- **Records supplied**
"""

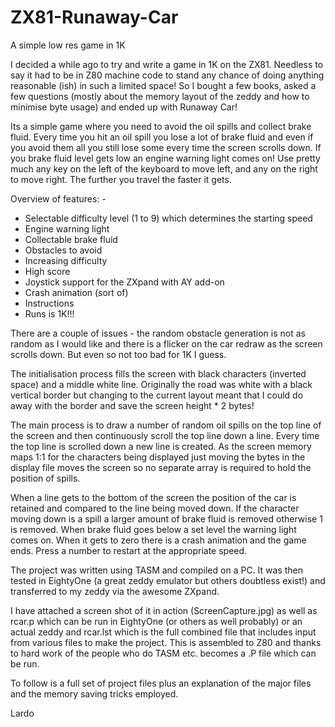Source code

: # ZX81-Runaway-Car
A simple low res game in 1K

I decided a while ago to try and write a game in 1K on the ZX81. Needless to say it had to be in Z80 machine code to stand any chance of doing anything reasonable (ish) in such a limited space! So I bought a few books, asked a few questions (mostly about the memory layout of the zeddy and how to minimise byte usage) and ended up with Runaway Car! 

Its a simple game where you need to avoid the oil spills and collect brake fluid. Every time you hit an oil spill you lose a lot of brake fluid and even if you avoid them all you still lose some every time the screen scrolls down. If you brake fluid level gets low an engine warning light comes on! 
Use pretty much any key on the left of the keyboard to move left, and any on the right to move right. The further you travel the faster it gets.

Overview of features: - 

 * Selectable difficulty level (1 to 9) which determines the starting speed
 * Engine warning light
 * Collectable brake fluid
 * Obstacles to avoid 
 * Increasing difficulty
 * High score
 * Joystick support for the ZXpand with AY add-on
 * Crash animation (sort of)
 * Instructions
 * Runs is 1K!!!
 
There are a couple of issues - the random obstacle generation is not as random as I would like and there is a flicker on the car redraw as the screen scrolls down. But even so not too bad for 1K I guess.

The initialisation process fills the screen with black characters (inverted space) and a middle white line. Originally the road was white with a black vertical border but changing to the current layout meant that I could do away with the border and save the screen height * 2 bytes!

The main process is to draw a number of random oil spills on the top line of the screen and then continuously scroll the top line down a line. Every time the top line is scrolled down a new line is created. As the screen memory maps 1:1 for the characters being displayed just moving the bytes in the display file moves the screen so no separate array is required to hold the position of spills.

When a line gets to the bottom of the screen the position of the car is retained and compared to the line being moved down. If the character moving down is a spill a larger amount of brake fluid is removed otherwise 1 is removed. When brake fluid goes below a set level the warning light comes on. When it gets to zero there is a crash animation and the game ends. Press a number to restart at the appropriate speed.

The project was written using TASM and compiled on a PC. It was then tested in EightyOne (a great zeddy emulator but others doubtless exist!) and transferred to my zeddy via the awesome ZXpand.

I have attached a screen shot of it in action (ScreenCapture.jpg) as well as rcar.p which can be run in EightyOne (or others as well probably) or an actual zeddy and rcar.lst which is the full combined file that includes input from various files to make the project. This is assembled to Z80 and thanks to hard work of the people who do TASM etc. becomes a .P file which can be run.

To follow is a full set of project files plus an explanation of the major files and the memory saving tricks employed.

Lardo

"""
"""

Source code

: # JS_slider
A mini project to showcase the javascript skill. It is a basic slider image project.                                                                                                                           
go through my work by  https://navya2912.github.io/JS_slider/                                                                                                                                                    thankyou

"""

- **Task details**
Your response should be the lines of the entries above that include the string "ZXpand".

- **Solution**
 * Joystick support for the ZXpand with AY add-on
The project was written using TASM and compiled on a PC. It was then tested in EightyOne (a great zeddy emulator but others doubtless exist!) and transferred to my zeddy via the awesome ZXpand.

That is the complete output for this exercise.